冷たいベッドに触れたリナは起きていることを理解できない
昨日は遺跡で散々な一日を過ごし、疲れ切って宿に戻り、そのまま眠ってしまった。
翌朝。カーテンの隙間から射す淡い光で目を覚ましたとき、胸の奥に冷たい風が吹き込んでくるような、不安な感覚があった。
「……ユニ?」
隣のベッドに手を伸ばす。でも誰もいない。どこかに散歩にでも言ったのだろうか――。
いや、違う――。
シーツは冷え切り、寝ていた形跡もない。荷物もきちんと消えている。まるで最初から存在していなかったみたいに。
――違う。そんなはずない。
がばっと起き上がる。胸騒ぎが一気に現実になった。
「お父様の……ペンダントまで……ない……」
サイドテーブルに置いていた大切な形見も消えていた。
慌ててマティアとシラを起こし、三人で部屋を探す。宿の隅々を調べても、ペンダントはなく、ユニの姿もなかった。
――ユニは、何も言わず、一人で出て行ったのだ。
霧に包まれた朝のラコナを、あたしたちは走り回った。
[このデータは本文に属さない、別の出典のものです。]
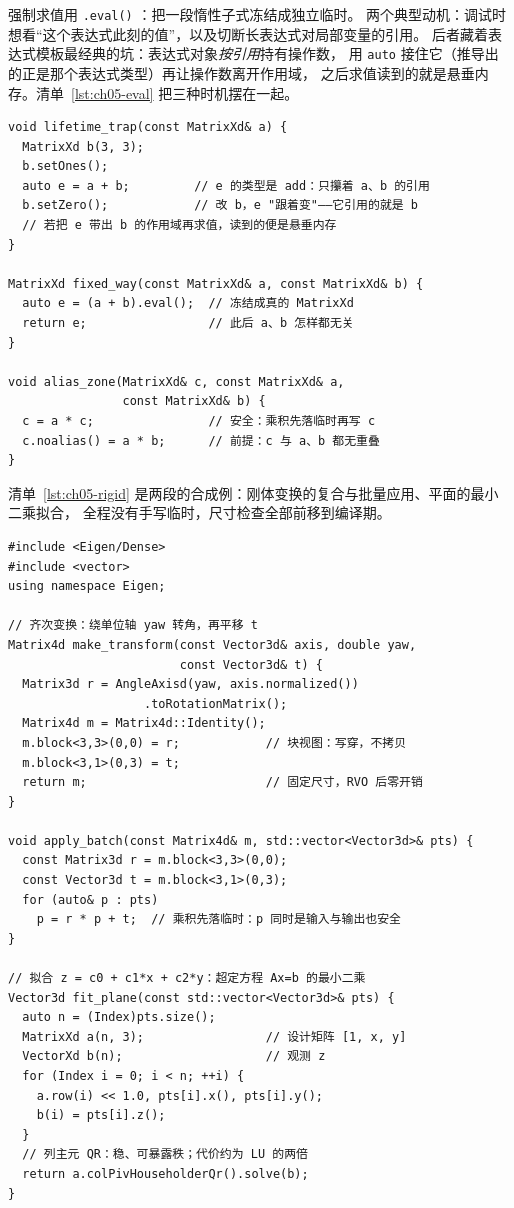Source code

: \documentclass[12pt,a4paper,fontset=fandol]{ctexbook}
\newcommand{\Tp}[1]{\texttt{#1}}
\newcommand{\Bk}{\allowbreak}
\begin{document}
强制求值用 \Tp{.eval()} \Bk{}：把一段惰性子式冻结成独立临时。
两个典型动机：调试时想看``这个表达式此刻的值''，以及切断长表达式对局部变量的引用。
后者藏着表达式模板最经典的坑：表达式对象\emph{按引用}持有操作数，
用 \Tp{auto} \Bk{} 接住它（推导出的正是那个表达式类型）再让操作数离开作用域，
之后求值读到的就是悬垂内存。清单~\ref{lst:ch05-eval} 把三种时机摆在一起。

\begin{lstlisting}[style=cppstyle,caption={惰性、求值与生命周期：\Tp{auto} 接表达式是个真问题},label={lst:ch05-eval}]
void lifetime_trap(const MatrixXd& a) {
  MatrixXd b(3, 3);
  b.setOnes();
  auto e = a + b;         // e 的类型是 add：只攥着 a、b 的引用
  b.setZero();            // 改 b，e "跟着变"——它引用的就是 b
  // 若把 e 带出 b 的作用域再求值，读到的便是悬垂内存
}

MatrixXd fixed_way(const MatrixXd& a, const MatrixXd& b) {
  auto e = (a + b).eval();  // 冻结成真的 MatrixXd
  return e;                 // 此后 a、b 怎样都无关
}

void alias_zone(MatrixXd& c, const MatrixXd& a,
                const MatrixXd& b) {
  c = a * c;                // 安全：乘积先落临时再写 c
  c.noalias() = a * b;      // 前提：c 与 a、b 都无重叠
}
\end{lstlisting}

清单~\ref{lst:ch05-rigid} 是两段的合成例：刚体变换的复合与批量应用、平面的最小二乘拟合，
全程没有手写临时，尺寸检查全部前移到编译期。

\begin{lstlisting}[style=cppstyle,caption={刚体变换与平面最小二乘：表达式直接写代数式},label={lst:ch05-rigid}]
#include <Eigen/Dense>
#include <vector>
using namespace Eigen;

// 齐次变换：绕单位轴 yaw 转角，再平移 t
Matrix4d make_transform(const Vector3d& axis, double yaw,
                        const Vector3d& t) {
  Matrix3d r = AngleAxisd(yaw, axis.normalized())
                   .toRotationMatrix();
  Matrix4d m = Matrix4d::Identity();
  m.block<3,3>(0,0) = r;            // 块视图：写穿，不拷贝
  m.block<3,1>(0,3) = t;
  return m;                         // 固定尺寸，RVO 后零开销
}

void apply_batch(const Matrix4d& m, std::vector<Vector3d>& pts) {
  const Matrix3d r = m.block<3,3>(0,0);
  const Vector3d t = m.block<3,1>(0,3);
  for (auto& p : pts)
    p = r * p + t;  // 乘积先落临时：p 同时是输入与输出也安全
}

// 拟合 z = c0 + c1*x + c2*y：超定方程 Ax=b 的最小二乘
Vector3d fit_plane(const std::vector<Vector3d>& pts) {
  auto n = (Index)pts.size();
  MatrixXd a(n, 3);                 // 设计矩阵 [1, x, y]
  VectorXd b(n);                    // 观测 z
  for (Index i = 0; i < n; ++i) {
    a.row(i) << 1.0, pts[i].x(), pts[i].y();
    b(i) = pts[i].z();
  }
  // 列主元 QR：稳、可暴露秩；代价约为 LU 的两倍
  return a.colPivHouseholderQr().solve(b);
}
\end{lstlisting}
\end{document}

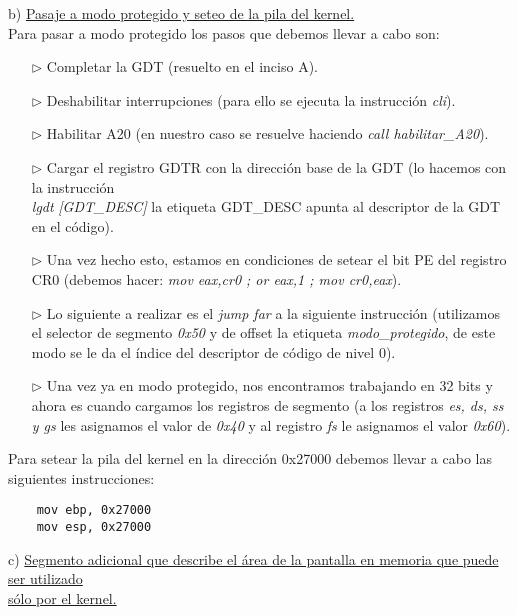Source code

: \documentclass[a4paper]{article}
\begin{document}
{\large b)} \underline{Pasaje a modo protegido y seteo de la pila del kernel.}\\

Para pasar a modo protegido los pasos que debemos llevar a cabo son:


\begin{itemize}
\item[$\triangleright$] Completar la GDT (resuelto en el inciso A).
\item[$\triangleright$] Deshabilitar interrupciones (para ello se ejecuta la instrucci\'on \emph{cli}).
\item[$\triangleright$] Habilitar A20 (en nuestro caso se resuelve haciendo \emph{call habilitar_A20}).
\item[$\triangleright$] Cargar el registro GDTR con la direcci\'on base de la GDT (lo hacemos con la instrucci\'on  \\ \emph{lgdt} \emph{ [GDT_DESC]} la etiqueta GDT_DESC apunta al descriptor de la GDT en el c\'odigo).
\item[$\triangleright$] Una vez hecho esto, estamos en condiciones de setear el bit PE del registro CR0 (debemos hacer: \emph{mov eax,cr0 ; or eax,1 ; mov cr0,eax}).
\item[$\triangleright$] Lo siguiente a realizar es el \emph{jump far} a la siguiente instrucci\'on (utilizamos el selector de segmento \emph{0x50} y de offset la etiqueta \emph{modo_protegido}, de este modo se le da el índice del descriptor de código de nivel 0).
\item[$\triangleright$] Una vez ya en modo protegido, nos encontramos trabajando en 32 bits y ahora es cuando cargamos los registros de segmento (a los registros  \emph{es, ds, ss y gs} les asignamos el valor de \emph{0x40} y al registro \emph{fs} le asignamos el valor \emph{0x60}).
\end{itemize}
 \bigskip	
Para setear la pila del kernel en la direcci\'on 0x27000 debemos llevar a cabo las siguientes instrucciones: 
\begin{codesnippet}
\begin{verbatim}
    mov ebp, 0x27000
    mov esp, 0x27000
\end{verbatim}
\end{codesnippet}

\newpage

{\large c)} \underline{Segmento adicional que describe el \'area de la pantalla en memoria que puede ser utilizado} \\ \underline{s\'olo por el kernel.}\\
\end{document}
宿の周辺、石畳の路地、教会の前。誰に尋ねても手がかりはない。
そのとき、声をかけられた。
「やあ、お嬢さん。こんな朝早くに奇遇ですね。探し物ですか?」
“帽子屋”だった。小洒落た帽子を指先で回しながら、相変わらず胡散臭い笑顔を浮かべている。
「今日は、いつも一緒にいたお嬢さんはいないようですね」
「ユニを……見なかった!? いなくなって――」
「ああ。見ましたよ。真夜中に派手なピンク色の髪の少女と一緒にいるのを」
ピンク色の髪――ユスト。
「ユニは脅されてるんだ……!」
“帽子屋”はさらに告げる。
「黒服の男たちが『ヴァルセノへ行く』と言っていましたよ。ただ……助けを求めているようには、見えませんでしたがね」
その言葉に、あたしの心はざわついた。
……助けを求めていない? そんなはずない。
・
馬車に揺られ、山を越え、混沌とした巡礼の街ヴァルセノに着いた。旅の途中、マティアとシラは慰めてくれていたけど、あたしはそれどころじゃなかった。何より、ユニが心配だった。
でも、そこで見た。黒い教団服をまとい、微笑むフルールフェルト大司教ラルヴァンダード。そして、黒い教団の服を着て、その隣に立っているユニを。
子供たちに囲まれ、やさしく笑っている。
あたしと一緒にいる時とは違う、穏やかで落ち着いた笑顔だった。
「……どういうこと……?」
あたしの声は震えた。
マティアは低く言った。
「彼女は自分で決めたんだ。ラルヴァンダードの側にいることを。宿はきちんと片づけられていた。あれは自分の意思で出たんだ。ユストと一緒にいるのも、その選択の結果だ」
「ユニがあそこにいるのも自由だよ。だから、リナも自分の心に従えばいい」
シラは真っすぐに答える。
「自由って……なに? あたしがユニと一緒にいたいと思うことは、自由じゃないの? ……あたしは、ユニと一緒にいたいよ」
それしか言えなかった。
あたしはユニに手を伸ばそうとしたが、黒服たちが立ちはだかる。
「一般の方の通行は許可されていません」
「待って! ユニにだけでも……!」
その叫びにユニが振り返った。
一瞬、あたしと目が合った。けれどすぐに視線をそらし、ラルヴァンダードの隣へと歩いていく。
その背中は、遠く、冷たく、知らない誰かのようだった。
・
馬車の中。
胸の奥で、声にならない問いが震える。
「……どうして……?」
ユニの笑顔も、手をつないだ日々も、全部嘘だったの?
それでも、あたしは呟いた。
「……あたしは、信じないよ。ユニ」
振り返ってくれる日を信じて。
ガタガタと響く車輪の音が、やけに切なく聞こえた。